Problem to solve:
Go through the lines below and tally those containing the string "baidu". Respond with the number only.

Data provided:
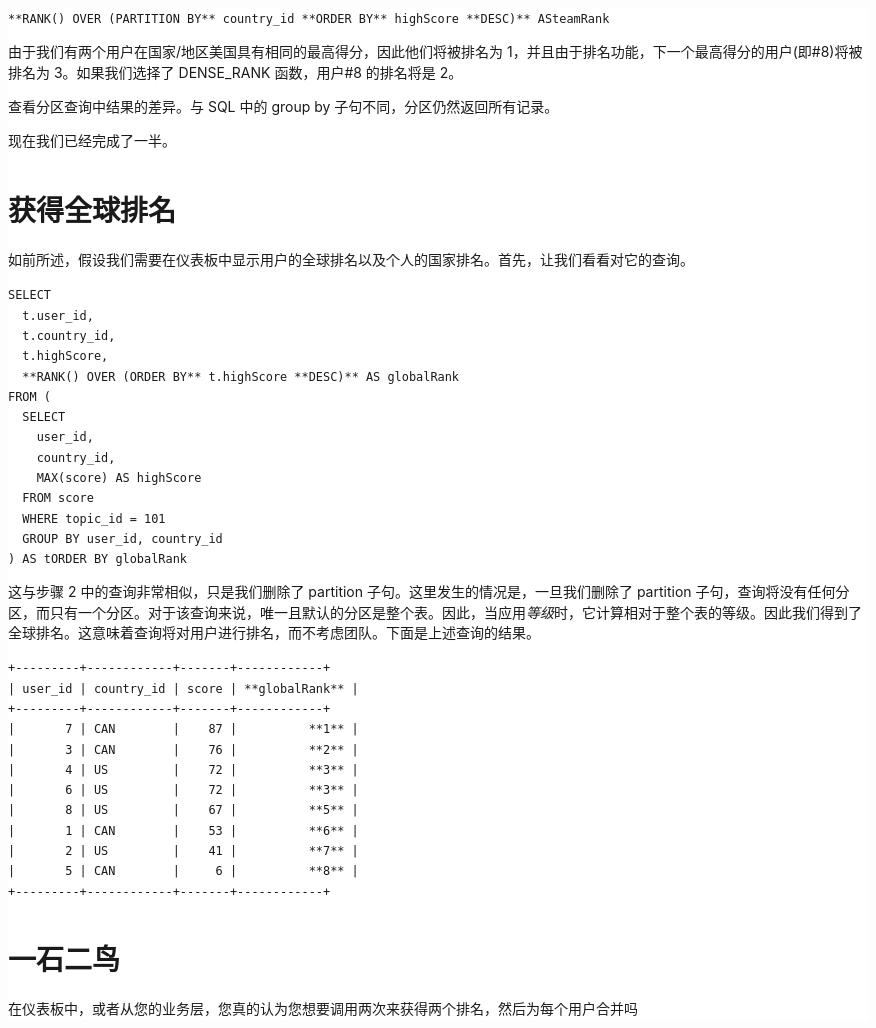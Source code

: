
 ```
**RANK() OVER (PARTITION BY** country_id **ORDER BY** highScore **DESC)** ASteamRank
```

由于我们有两个用户在国家/地区美国具有相同的最高得分，因此他们将被排名为 1，并且由于排名功能，下一个最高得分的用户(即#8)将被排名为 3。如果我们选择了 DENSE_RANK 函数，用户#8 的排名将是 2。

查看分区查询中结果的差异。与 SQL 中的 group by 子句不同，分区仍然返回所有记录。

现在我们已经完成了一半。

# **获得全球排名**

如前所述，假设我们需要在仪表板中显示用户的全球排名以及个人的国家排名。首先，让我们看看对它的查询。

```
SELECT
  t.user_id,
  t.country_id,
  t.highScore,
  **RANK() OVER (ORDER BY** t.highScore **DESC)** AS globalRank
FROM (
  SELECT
    user_id,
    country_id,
    MAX(score) AS highScore
  FROM score
  WHERE topic_id = 101
  GROUP BY user_id, country_id
) AS tORDER BY globalRank
```

这与步骤 2 中的查询非常相似，只是我们删除了 partition 子句。这里发生的情况是，一旦我们删除了 partition 子句，查询将没有任何分区，而只有一个分区。对于该查询来说，唯一且默认的分区是整个表。因此，当应用*等级*时，它计算相对于整个表的等级。因此我们得到了全球排名。这意味着查询将对用户进行排名，而不考虑团队。下面是上述查询的结果。

```
+---------+------------+-------+------------+
| user_id | country_id | score | **globalRank** |
+---------+------------+-------+------------+
|       7 | CAN        |    87 |          **1** |
|       3 | CAN        |    76 |          **2** |
|       4 | US         |    72 |          **3** |
|       6 | US         |    72 |          **3** |
|       8 | US         |    67 |          **5** |
|       1 | CAN        |    53 |          **6** |
|       2 | US         |    41 |          **7** |
|       5 | CAN        |     6 |          **8** |
+---------+------------+-------+------------+
```

# 一石二鸟

在仪表板中，或者从您的业务层，您真的认为您想要调用两次来获得两个排名，然后为每个用户合并吗
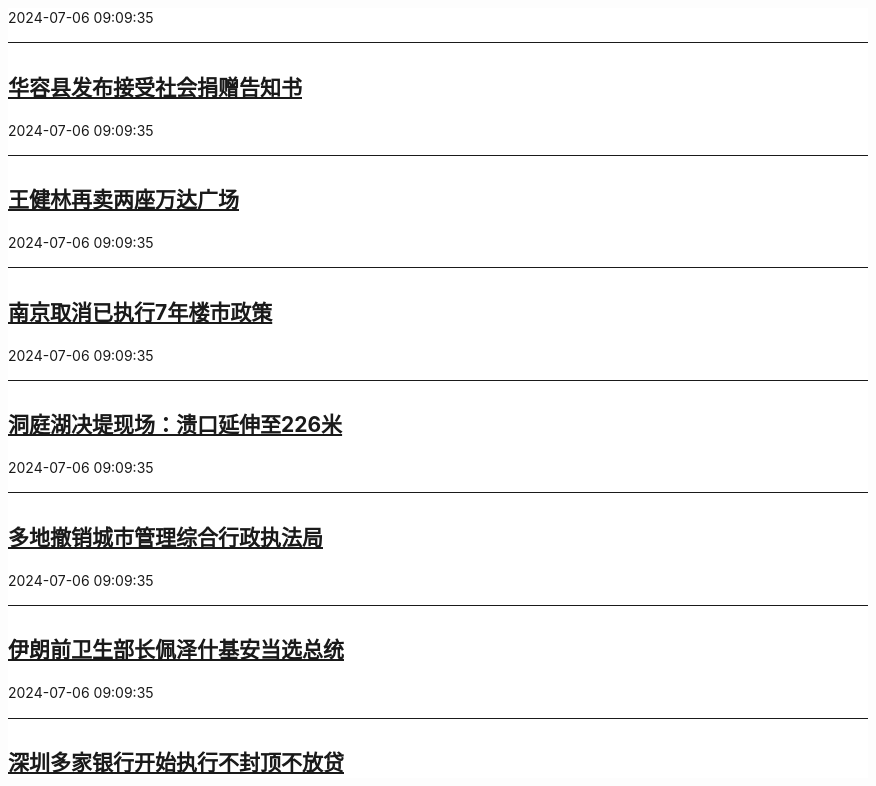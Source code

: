 2024-07-06 09:09:35

---
## [华容县发布接受社会捐赠告知书](https://www.baidu.com/s?wd=%E5%8D%8E%E5%AE%B9%E5%8E%BF%E5%8F%91%E5%B8%83%E6%8E%A5%E5%8F%97%E7%A4%BE%E4%BC%9A%E6%8D%90%E8%B5%A0%E5%91%8A%E7%9F%A5%E4%B9%A6)

2024-07-06 09:09:35

---
## [王健林再卖两座万达广场](https://www.baidu.com/s?wd=%E7%8E%8B%E5%81%A5%E6%9E%97%E5%86%8D%E5%8D%96%E4%B8%A4%E5%BA%A7%E4%B8%87%E8%BE%BE%E5%B9%BF%E5%9C%BA)

2024-07-06 09:09:35

---
## [南京取消已执行7年楼市政策](https://www.baidu.com/s?wd=%E5%8D%97%E4%BA%AC%E5%8F%96%E6%B6%88%E5%B7%B2%E6%89%A7%E8%A1%8C7%E5%B9%B4%E6%A5%BC%E5%B8%82%E6%94%BF%E7%AD%96)

2024-07-06 09:09:35

---
## [洞庭湖决堤现场：溃口延伸至226米](https://www.baidu.com/s?wd=%E6%B4%9E%E5%BA%AD%E6%B9%96%E5%86%B3%E5%A0%A4%E7%8E%B0%E5%9C%BA%EF%BC%9A%E6%BA%83%E5%8F%A3%E5%BB%B6%E4%BC%B8%E8%87%B3226%E7%B1%B3)

2024-07-06 09:09:35

---
## [多地撤销城市管理综合行政执法局](https://www.baidu.com/s?wd=%E5%A4%9A%E5%9C%B0%E6%92%A4%E9%94%80%E5%9F%8E%E5%B8%82%E7%AE%A1%E7%90%86%E7%BB%BC%E5%90%88%E8%A1%8C%E6%94%BF%E6%89%A7%E6%B3%95%E5%B1%80)

2024-07-06 09:09:35

---
## [伊朗前卫生部长佩泽什基安当选总统](https://www.baidu.com/s?wd=%E4%BC%8A%E6%9C%97%E5%89%8D%E5%8D%AB%E7%94%9F%E9%83%A8%E9%95%BF%E4%BD%A9%E6%B3%BD%E4%BB%80%E5%9F%BA%E5%AE%89%E5%BD%93%E9%80%89%E6%80%BB%E7%BB%9F)

2024-07-06 09:09:35

---
## [深圳多家银行开始执行不封顶不放贷](https://www.baidu.com/s?wd=%E6%B7%B1%E5%9C%B3%E5%A4%9A%E5%AE%B6%E9%93%B6%E8%A1%8C%E5%BC%80%E5%A7%8B%E6%89%A7%E8%A1%8C%E4%B8%8D%E5%B0%81%E9%A1%B6%E4%B8%8D%E6%94%BE%E8%B4%B7)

Written solution:
7